How many lines of the data contain the string "from"? Write the number and nothing more.

▬▬▬▬▬▬▬▬▬▬

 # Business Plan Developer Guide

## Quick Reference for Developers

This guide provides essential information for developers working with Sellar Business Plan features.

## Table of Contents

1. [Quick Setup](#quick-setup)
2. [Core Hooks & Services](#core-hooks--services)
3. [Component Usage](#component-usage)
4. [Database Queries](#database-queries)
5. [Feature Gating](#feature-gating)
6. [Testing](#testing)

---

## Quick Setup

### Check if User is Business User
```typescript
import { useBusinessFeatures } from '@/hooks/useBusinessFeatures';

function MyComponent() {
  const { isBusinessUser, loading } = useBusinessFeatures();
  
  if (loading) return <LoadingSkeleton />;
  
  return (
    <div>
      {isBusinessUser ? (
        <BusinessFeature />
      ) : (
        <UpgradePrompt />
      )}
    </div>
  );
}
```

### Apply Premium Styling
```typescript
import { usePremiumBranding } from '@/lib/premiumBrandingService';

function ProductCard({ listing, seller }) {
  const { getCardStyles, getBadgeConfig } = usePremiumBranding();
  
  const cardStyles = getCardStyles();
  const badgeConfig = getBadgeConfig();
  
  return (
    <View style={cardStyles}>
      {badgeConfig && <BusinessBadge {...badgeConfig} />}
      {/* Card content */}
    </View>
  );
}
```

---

▬▬▬▬▬▬▬▬▬▬

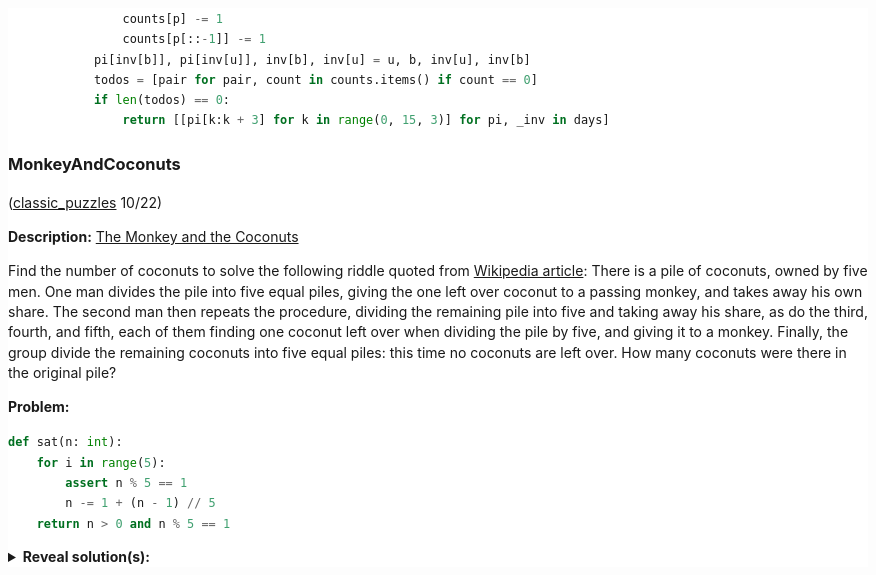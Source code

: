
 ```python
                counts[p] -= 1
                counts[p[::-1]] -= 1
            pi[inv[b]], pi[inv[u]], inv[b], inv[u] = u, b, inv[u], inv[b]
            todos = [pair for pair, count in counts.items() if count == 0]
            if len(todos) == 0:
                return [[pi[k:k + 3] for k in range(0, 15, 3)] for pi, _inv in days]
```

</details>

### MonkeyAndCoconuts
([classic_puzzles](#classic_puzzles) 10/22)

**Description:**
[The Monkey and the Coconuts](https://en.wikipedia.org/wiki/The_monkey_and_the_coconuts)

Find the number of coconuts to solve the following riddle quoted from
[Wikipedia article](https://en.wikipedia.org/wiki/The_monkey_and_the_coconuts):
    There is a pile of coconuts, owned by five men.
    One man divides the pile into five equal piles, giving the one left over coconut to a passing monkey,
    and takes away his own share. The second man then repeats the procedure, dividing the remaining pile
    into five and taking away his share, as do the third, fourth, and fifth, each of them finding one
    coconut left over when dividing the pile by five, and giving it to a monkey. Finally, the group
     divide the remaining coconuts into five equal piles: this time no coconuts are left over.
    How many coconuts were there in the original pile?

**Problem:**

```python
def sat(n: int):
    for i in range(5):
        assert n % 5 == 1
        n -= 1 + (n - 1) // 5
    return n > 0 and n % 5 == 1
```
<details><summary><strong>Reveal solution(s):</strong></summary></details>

▬▬▬▬▬▬▬▬▬▬

__ANSWER BOX__:
3